After a couple of relieving toilet stops I was feeling great as we set in for the night shift. We donned our headlamps and the pace slowed a little as we adjusted to running in the dark. To begin with I was making a conscious effort of not clock watching and just running by feel, it was all pretty metronomic however I had planned to start breaking each kilometre down into an 800m run and 200m walk. After a lap or two like that I had landmarks I knew meant run or walk. Run just passed the first bridge, walk around to front of the weird house, run to the pathway, walk to the bench and so on. This was great, it meant I didn't have to keep checking my watch, which drives me insane. Typically you'd play cat and mouse with the same people who had their own tactics, overtaking them, getting overtaken. As we both enjoy running by ourselves I'm sure there was an unspoken agreement between Katie and I not to run too much together, except for the lap she forgot her headlamp, Dudley's fault.
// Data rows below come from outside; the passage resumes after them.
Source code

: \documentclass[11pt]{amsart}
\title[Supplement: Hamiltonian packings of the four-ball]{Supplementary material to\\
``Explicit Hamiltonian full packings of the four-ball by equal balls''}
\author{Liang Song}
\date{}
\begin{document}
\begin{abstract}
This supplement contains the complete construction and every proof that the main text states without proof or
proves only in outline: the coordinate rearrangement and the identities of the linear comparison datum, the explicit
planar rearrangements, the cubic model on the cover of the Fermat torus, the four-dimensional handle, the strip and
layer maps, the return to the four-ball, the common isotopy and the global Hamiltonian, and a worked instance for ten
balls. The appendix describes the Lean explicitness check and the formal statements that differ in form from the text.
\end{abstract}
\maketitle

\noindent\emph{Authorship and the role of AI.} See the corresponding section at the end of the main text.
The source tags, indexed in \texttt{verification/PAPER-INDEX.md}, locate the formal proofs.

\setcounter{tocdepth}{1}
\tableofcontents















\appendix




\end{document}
At about 10 or 11pm, I can't remember, Duds and Kelly cruised off to get some shut eye and we were left to our own devices. This meant, filling up our own supplies and keeping track of time which meant less time to doze. At about midnight, maybe later, I started to get some abdominal cramping which was the only thing that could possibly put a halt to my progress. It slowed me to an unplanned walk which wasn't ideal. I managed to finish off that lap, downed a couple of Nurofen, rubbed some Voltaran gel on my stomach and with the short break was somewhat relieved. I made sure to stretch out during my walking sections, hands reaching up to the sky did the trick and the pains weren't ever as severe as when they first popped up.

As we finished off the first 10 laps (70km), which meant this was now Katie's longest effort, we were both in great spirits knowing we had maintained a good buffer of about 8-12 minutes each lap. This which meant we had room to slow down gradually and still accomplish our main goal. However, we didn't really slow down much at all. It was during these (possibly) last 5 laps that the enormity of what we were doing started to dawn on me. Looking at my watch and seeing it tick past 80kms, my longest ever effort, then slowly into the 90km range was very satisfying.
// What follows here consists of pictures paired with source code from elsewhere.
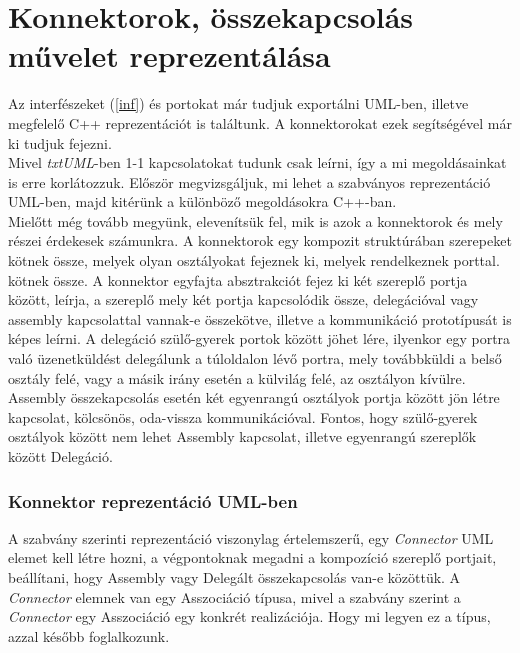 \documentclass[a4paper,12pt]{report}
\begin{document}
\section{Konnektorok, összekapcsolás művelet reprezentálása} \label{connect}
Az interfészeket (\ref{inf}) és portokat már tudjuk exportálni UML-ben, illetve megfelelő C++ reprezentációt is találtunk. A konnektorokat ezek segítségével már ki tudjuk fejezni. \\
Mivel \textit{txtUML}-ben 1-1 kapcsolatokat tudunk csak leírni, így a mi megoldásainkat is erre korlátozzuk. Először megvizsgáljuk, mi lehet a szabványos reprezentáció UML-ben, majd kitérünk a különböző megoldásokra C++-ban. \\
Mielőtt még tovább megyünk, elevenítsük fel, mik is azok a konnektorok és mely részei érdekesek számunkra. A konnektorok egy kompozit struktúrában szerepeket kötnek össze, melyek olyan osztályokat fejeznek ki, melyek rendelkeznek porttal. kötnek össze. A konnektor egyfajta absztrakciót fejez ki két szereplő portja között, leírja, a szereplő mely két portja kapcsolódik össze, delegációval vagy assembly kapcsolattal vannak-e összekötve, illetve a kommunikáció prototípusát is képes leírni. A delegáció szülő-gyerek portok között jöhet lére, ilyenkor egy portra való üzenetküldést delegálunk a túloldalon lévő portra, mely továbbküldi a belső osztály felé, vagy a másik irány esetén a külvilág felé, az osztályon kívülre. Assembly összekapcsolás esetén két egyenrangú osztályok portja között jön létre kapcsolat, kölcsönös, oda-vissza kommunikációval. Fontos, hogy szülő-gyerek osztályok között nem lehet Assembly kapcsolat, illetve egyenrangú szereplők között Delegáció.
\subsubsection{Konnektor reprezentáció UML-ben}
A szabvány szerinti reprezentáció viszonylag értelemszerű, egy \textit{Connector} UML elemet kell létre hozni, a végpontoknak megadni a kompozíció szereplő portjait, beállítani, hogy Assembly vagy Delegált összekapcsolás van-e közöttük. A \textit{Connector} elemnek van egy Asszociáció típusa, mivel a szabvány szerint a \textit{Connector} egy Asszociáció egy konkrét realizációja. Hogy mi legyen ez a típus, azzal később foglalkozunk.
\end{document}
As we neared our goal of 15 laps Katie was starting to feel the effects of the day but was still maintaining a great time. Personally I was feeling great and knew I had more than 15 laps in me from about the 90km mark. My body was holding up, there was a touch of quad cramp but nowhere near what I've experienced in the past. Throughout the race I made a habit of checking in with my body to highlight what felt good. Feet good, ankles good, knees good, quads eh so-so, hips not bad. I knew I could push on for a couple more past 15 hours.

By this stage Kelly and Duds had arrived back at base camp to give us one last push to get the job done. Upon finishing the our 15th lap, Katie had slowed to a walk to pull the pin at her goal of 100km. A huge achievement. It's so good to see one of our members set a goal, put in so much hard work and get the job done. That's what it's all about.

After finishing the 15th lap I immediately told Kelly I was going round again and she sprung straight into action. Another small bottle of coke, banana, watermelon and ice water that just couldn't be cold enough was on the menu. After a couple of minutes to sit I was straight back into the starting coral. Starting these laps was getting harder but I was still able to keep my run/walk setup. Lap 16 & 17 went better than expected but during lap 18 I decided that I was done. I still managed to finish in 54 minutes.

Looking back it's hard to say exactly why I pulled out. The body was holding together and I didn't really have a mental battle with myself, not one that I can remember anyway. When I decided I was done I just was. I think the best way to look at it is; at that point in time after 18 hours and 120 odd kms with no sleep, I had had enough. No need to kick rocks about running ~50kms more than I ever have. I ended up 65th overall out of 294 runners which I'm pretty stoked on too.

I'm immensely proud of my achievement but also humbled by the ability of others. I'm confident that I've got more in me and have my sights set on 24 hours in the future. I'm going to give myself a couple of weeks to enjoy some other stuff before I decide what's next and how soon it is.